However, they are some reasons for why the default implementations in Ruby and Python are not as speedy as V8.

Experience

Like Jörg W Mittag pointed out, the guys working on V8 are VM geniuses. Python is dev by a bunch a passionate people, very good in a lot of domains, but are not as specialized in VM tuning.

Resources

The Python Software foundation has very little money : less than 40k in a year to invest in Python. This is kinda crazy when you think big players such as Google, Facebook or Apple are all using Python, but it’s the ugly truth : most work is done for free. The language that powers Youtube and existed before Java has been handcrafted by volunteers.

They are smart and dedicated volunteers, but when they identify they need more juice in a field, they can’t ask for 300k to hire a top notch specialist for this area of expertise. They have to look around for somebody who would do it for free.

While this works, it means you have to be very a careful about your priorities. Hence, now we need to look at :

Objectives

Even with the latest modern features, writing Javascript is terrible.
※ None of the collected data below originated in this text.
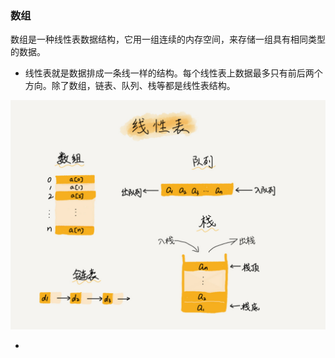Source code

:### 数组

数组是一种线性表数据结构，它用一组连续的内存空间，来存储一组具有相同类型的数据。

* 线性表就是数据排成一条线一样的结构。每个线性表上数据最多只有前后两个方向。除了数组，链表、队列、栈等都是线性表结构。

![linerList](../images/datastructure/linerList.jpg)

* 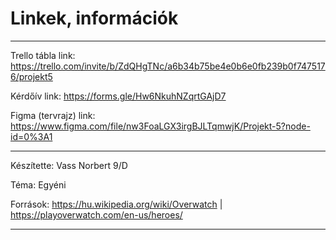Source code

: # Linkek, információk

---

Trello tábla link: https://trello.com/invite/b/ZdQHgTNc/a6b34b75be4e0b6e0fb239b0f7475176/projekt5

Kérdőív link: https://forms.gle/Hw6NkuhNZqrtGAjD7

Figma (tervrajz) link: https://www.figma.com/file/nw3FoaLGX3irgBJLTqmwjK/Projekt-5?node-id=0%3A1

---

Készítette: Vass Norbert 9/D

Téma: Egyéni

Források: https://hu.wikipedia.org/wiki/Overwatch | https://playoverwatch.com/en-us/heroes/

---

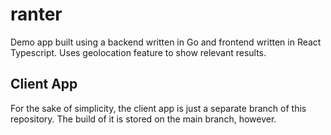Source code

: # ranter
Demo app built using a backend written in Go and frontend written in React Typescript. Uses geolocation feature to show relevant results.

## Client App

For the sake of simplicity, the client app is just a separate branch of this repository. The build of it is stored on the main branch, however.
You have scoping issues, very few collections, terrible string and array manipulation, almost no stdlist apart from date, maths and regexes, and no syntactic sugar even for very common operations.

But in V8, you’ve got speed.

This is because, speed was the main objective for Google, since it’s a bottleneck for page rendering in Chrome.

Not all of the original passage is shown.